_TASK ITEM_:
Where an entry holds an image, skip the image but reproduce the rest word for word.

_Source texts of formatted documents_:
--------------------

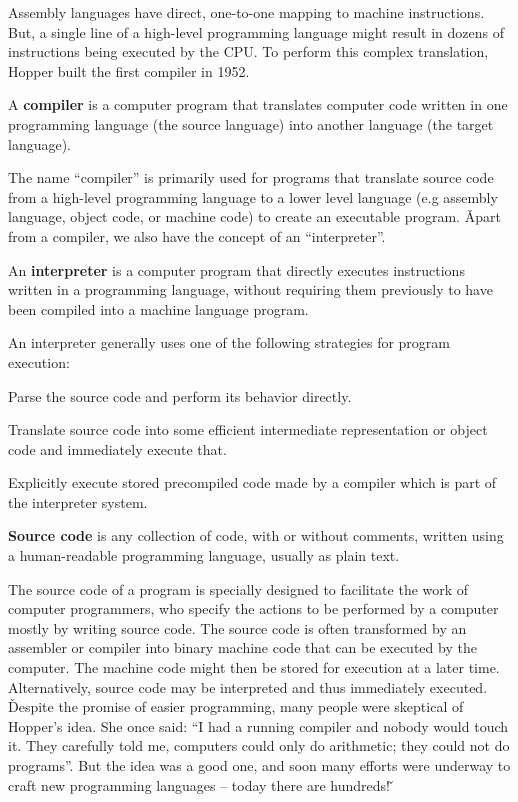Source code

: Assembly languages have direct, one-to-one mapping to machine instructions. But, a single line of a high-level
programming language might result in dozens of instructions being executed by the CPU. To perform this complex
translation, Hopper built the first compiler in 1952.

\bd[Compiler]
A \textbf{compiler} is a computer program that translates computer code written in one programming language (the
source language) into another language (the target language).
\ed

The name ``compiler'' is primarily used for programs that translate source code from a high-level programming
language to a lower level language (e.g assembly language, object code, or machine code) to create an executable
program. \v

Apart from a compiler, we also have the concept of an ``interpreter''.

\bd[Interpreter]
An \textbf{interpreter} is a computer program that directly executes instructions written in a programming language,
without requiring them previously to have been compiled into a machine language program.
\ed

An interpreter generally uses one of the following strategies for program execution:
\bit
\item Parse the source code and perform its behavior directly.
\item Translate source code into some efficient intermediate representation or object code and immediately execute that.
\item Explicitly execute stored precompiled code made by a compiler which is part of the interpreter system.
\eit

\textbf{Source code} is any collection of code, with or without comments, written using a human-readable programming
language, usually as plain text.
\ed

The source code of a program is specially designed to facilitate the work of computer programmers, who specify the
actions to be performed by a computer mostly by writing source code. The source code is often transformed by an
assembler or compiler into binary machine code that can be executed by the computer. The machine code might then be
stored for execution at a later time. Alternatively, source code may be interpreted and thus immediately executed. \v

Despite the promise of easier programming, many people were skeptical of Hopper's idea. She once said: ``I had a
running compiler and nobody would touch it. They carefully told me, computers could only do arithmetic; they could
not do programs''. But the idea was a good one, and soon many efforts were underway to craft new programming
languages -- today there are hundreds! \v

--------------------

_YOUR SOLUTION_:
Source code

: Assembly languages have direct, one-to-one mapping to machine instructions. But, a single line of a high-level
programming language might result in dozens of instructions being executed by the CPU. To perform this complex
translation, Hopper built the first compiler in 1952.

\bd[Compiler]
A \textbf{compiler} is a computer program that translates computer code written in one programming language (the
source language) into another language (the target language).
\ed

The name ``compiler'' is primarily used for programs that translate source code from a high-level programming
language to a lower level language (e.g assembly language, object code, or machine code) to create an executable
program. \v

Apart from a compiler, we also have the concept of an ``interpreter''.

\bd[Interpreter]
An \textbf{interpreter} is a computer program that directly executes instructions written in a programming language,
without requiring them previously to have been compiled into a machine language program.
\ed

An interpreter generally uses one of the following strategies for program execution:
\bit
\item Parse the source code and perform its behavior directly.
\item Translate source code into some efficient intermediate representation or object code and immediately execute that.
\item Explicitly execute stored precompiled code made by a compiler which is part of the interpreter system.
\eit

\textbf{Source code} is any collection of code, with or without comments, written using a human-readable programming
language, usually as plain text.
\ed

The source code of a program is specially designed to facilitate the work of computer programmers, who specify the
actions to be performed by a computer mostly by writing source code. The source code is often transformed by an
assembler or compiler into binary machine code that can be executed by the computer. The machine code might then be
stored for execution at a later time. Alternatively, source code may be interpreted and thus immediately executed. \v

Despite the promise of easier programming, many people were skeptical of Hopper's idea. She once said: ``I had a
running compiler and nobody would touch it. They carefully told me, computers could only do arithmetic; they could
not do programs''. But the idea was a good one, and soon many efforts were underway to craft new programming
languages -- today there are hundreds! \v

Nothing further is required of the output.